Antiquated Modes of Communicating



By Jerry L. Ginther




   The landline telegraph was, in its day, the fastest and most dependable mode of communication available. Used by companies such as Western Union for sending messages known as telegrams over long distances, it became a large and profitable business especially for urgent matters. The newspapers also made use of this rapid method of disseminating their breaking news stories across the continent in a matter of minutes, where prior to its use news traveled very slowly, taking days to reach distant locations.

   Telegraph offices were located mostly in railroad depots in every town along the tracks. At its inception, the railroads were the primary providers and users of this communication system, using it for their daily operation to know the location of each train on their lines. The station operator would telegraph the arrival and departure of the trains to a dispatcher, thereby providing him with the information needed to arrange meeting points between opposing trains.

   With the advent of the landline telephone system, the telegraph became less and less used as a speedy method for transmitting messages for the public but was still relied upon heavily by newswire services, railroads and even for large operations occupying several floors in the same building, such as the stock exchanges. These businesses used a closed circuit telegraph system within the building they occupied.

   Gradually, the system morphed into landline teletype, which did not require a person skilled in sending and receiving Morse code. The receiving teletype machines operated largely unmanned and provided printed copies of the information it received. In many uses the incoming information could be left on the machine until it was needed. However, the railroads continued to use all three methods to serve their various needs. As late as the 1960s, a few railroads were still using the landline telegraph for train dispatching using Morse telegraph operators. During my freshman year in high school, the Chicago and Eastern Illinois Railroad (C&EI) still relied on the telegraph for train dispatching. It was there that I learned Morse code and the dying occupation of railroad telegrapher. From the first time I saw the agent at work sending and receiving telegraph messages, I was impressed with his proficiency.
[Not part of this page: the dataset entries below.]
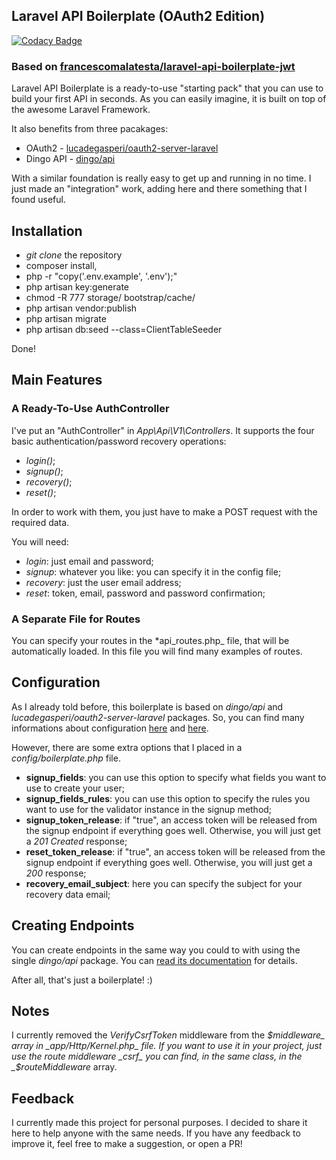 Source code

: ## Laravel API Boilerplate (OAuth2 Edition)
[![Codacy Badge](https://api.codacy.com/project/badge/grade/b7b5fed8a7ed4981a5276f5af21161e7)](https://www.codacy.com/app/mshakeel/laravel-api-boilerplate-oauth)
### Based on [francescomalatesta/laravel-api-boilerplate-jwt](https://github.com/francescomalatesta/laravel-api-boilerplate-jwt)

Laravel API Boilerplate is a ready-to-use "starting pack" that you can use to build your first API in seconds. As you can easily imagine, it is built on top of the awesome Laravel Framework.

It also benefits from three pacakages:

* OAuth2 - [lucadegasperi/oauth2-server-laravel](https://github.com/lucadegasperi/oauth2-server-laravel)
* Dingo API - [dingo/api](https://github.com/dingo/api)

With a similar foundation is really easy to get up and running in no time. I just made an "integration" work, adding here and there something that I found useful.

## Installation

* _git clone_ the repository
* composer install,
* php -r "copy('.env.example', '.env');"
* php artisan key:generate
* chmod -R 777 storage/ bootstrap/cache/
* php artisan vendor:publish
* php artisan migrate
* php artisan db:seed --class=ClientTableSeeder

Done!

## Main Features

### A Ready-To-Use AuthController

I've put an "AuthController" in _App\Api\V1\Controllers_. It supports the four basic authentication/password recovery operations:

* _login()_;
* _signup()_;
* _recovery()_;
* _reset()_;

In order to work with them, you just have to make a POST request with the required data.

You will need:

* _login_: just email and password;
* _signup_: whatever you like: you can specify it in the config file;
* _recovery_: just the user email address;
* _reset_: token, email, password and password confirmation;

### A Separate File for Routes

You can specify your routes in the *api_routes.php_ file, that will be automatically loaded. In this file you will find many examples of routes.

## Configuration

As I already told before, this boilerplate is based on _dingo/api_ and _lucadegasperi/oauth2-server-laravel_ packages. So, you can find many informations about configuration <a href="https://github.com/dingo/api/wiki/Configuration">here</a> and <a href="https://github.com/lucadegasperi/oauth2-server-laravel/blob/master/docs/getting-started/config.md" target="_blank">here</a>.

However, there are some extra options that I placed in a _config/boilerplate.php_ file.

* **signup_fields**: you can use this option to specify what fields you want to use to create your user;
* **signup_fields_rules**: you can use this option to specify the rules you want to use for the validator instance in the signup method;
* **signup_token_release**: if "true", an access token will be released from the signup endpoint if everything goes well. Otherwise, you will just get a _201 Created_ response;
* **reset_token_release**: if "true", an access token will be released from the signup endpoint if everything goes well. Otherwise, you will just get a _200_ response;
* **recovery_email_subject**: here you can specify the subject for your recovery data email;

## Creating Endpoints

You can create endpoints in the same way you could to with using the single _dingo/api_ package. You can <a href="https://github.com/dingo/api/wiki/Creating-API-Endpoints" target="_blank">read its documentation</a> for details.

After all, that's just a boilerplate! :)

## Notes

I currently removed the _VerifyCsrfToken_ middleware from the _$middleware_ array in _app/Http/Kernel.php_ file. If you want to use it in your project, just use the route middleware _csrf_ you can find, in the same class, in the _$routeMiddleware_ array.

## Feedback

I currently made this project for personal purposes. I decided to share it here to help anyone with the same needs. If you have any feedback to improve it, feel free to make a suggestion, or open a PR!
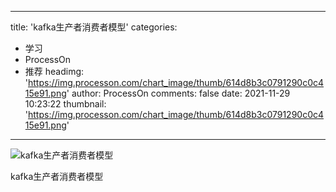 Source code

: 
---
title: 'kafka生产者消费者模型'
categories: 
 - 学习
 - ProcessOn
 - 推荐
headimg: 'https://img.processon.com/chart_image/thumb/614d8b3c0791290c0c415e91.png'
author: ProcessOn
comments: false
date: 2021-11-29 10:23:22
thumbnail: 'https://img.processon.com/chart_image/thumb/614d8b3c0791290c0c415e91.png'
---

<div>   
<img class="thumb" alt="kafka生产者消费者模型" src="https://img.processon.com/chart_image/thumb/614d8b3c0791290c0c415e91.png" referrerpolicy="no-referrer">
<p>kafka生产者消费者模型</p>  
</div>
             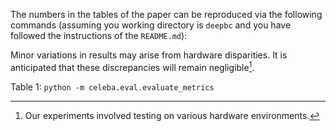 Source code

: The numbers in the tables of the paper can be reproduced via the following commands (assuming you working directory is `deepbc` and you have followed the instructions of the `README.md`):

Minor variations in results may arise from hardware disparities. It is anticipated that these discrepancies will remain negligible[^1].

Table 1: `python -m celeba.eval.evaluate_metrics`

[^1]: Our experiments involved testing on various hardware environments. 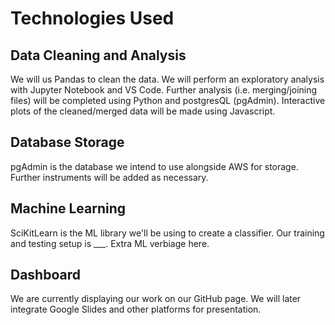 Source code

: # Technologies Used
## Data Cleaning and Analysis
We will us Pandas to clean the data. We will perform an exploratory analysis with Jupyter Notebook and VS Code. Further analysis (i.e. merging/joining files) will be completed using Python and postgresQL (pgAdmin). Interactive plots of the cleaned/merged data will be made using Javascript.

## Database Storage
pgAdmin is the database we intend to use alongside AWS for storage. Further instruments will be added as necessary.

## Machine Learning
SciKitLearn is the ML library we'll be using to create a classifier. Our training and testing setup is ___. Extra ML verbiage here.

## Dashboard
We are currently displaying our work on our GitHub page. We will later integrate Google Slides and other platforms for presentation.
He was able to listen to the telegraph instrument, translate the code in his head, type the messages on a manual typewriter and carry on a conversation with me at the same time; being merely impressed doesn't seem to be quite adequate for a fitting description. But, later, I would learn that what I had seen the first time was common among most of the telegraph operators I would come to know.

   With that skill learned, at a somewhat low level of accomplishment in the next few months, I knew that was the job for me. However, by the time I was old enough to get the job, telegraphy wasn't a requirement but still used by those who knew it.

   When I came home from military service in the late 1960s, I returned to the job only to find telegraphy was taking its last gasp on the Illinois Central where I was employed. The telegraph lines were still up and operating but mostly used between operators on the same district for short communications, such as car reports or reporting the passing of a train to the next station on that district. Landline teletype machines occupied the yard offices and were then sending train manifests to other yards and terminals requiring that information. As the telegraph wires and power supplies began to fail they were not repaired and the instruments started to vanish from the depots.

   The next form of telegraphy to bite the dust was radiotelegraphy. International Morse Code was used by the military and amateur radio because it was more dependable for getting through adverse weather conditions or deliberate jamming attempts. A weak CW (continuous wave) signal could be heard through static much better than a distorted voice signal. Now the military no longer teaches this mode of radio communication, and it is no longer required to obtain an Amateur Radio License. Passing a 20 word per minute proficiency test in receiving was required when I received my Extra Class License, but the Army required only proficiency at 18 wpm to graduate from their radio school in Ft. Dix, N.J.

   These modes are not completely dead yet, but in another generation they will be. They stay alive now because those of us who still possess some degree of proficiency are living and using the codes in club settings and ham radio, but the skill is no longer taught and no longer required in any occupation. It seems doomed to be relegated to the scrap heap of antiquities to become an extinct form of communicating much like smoke signals.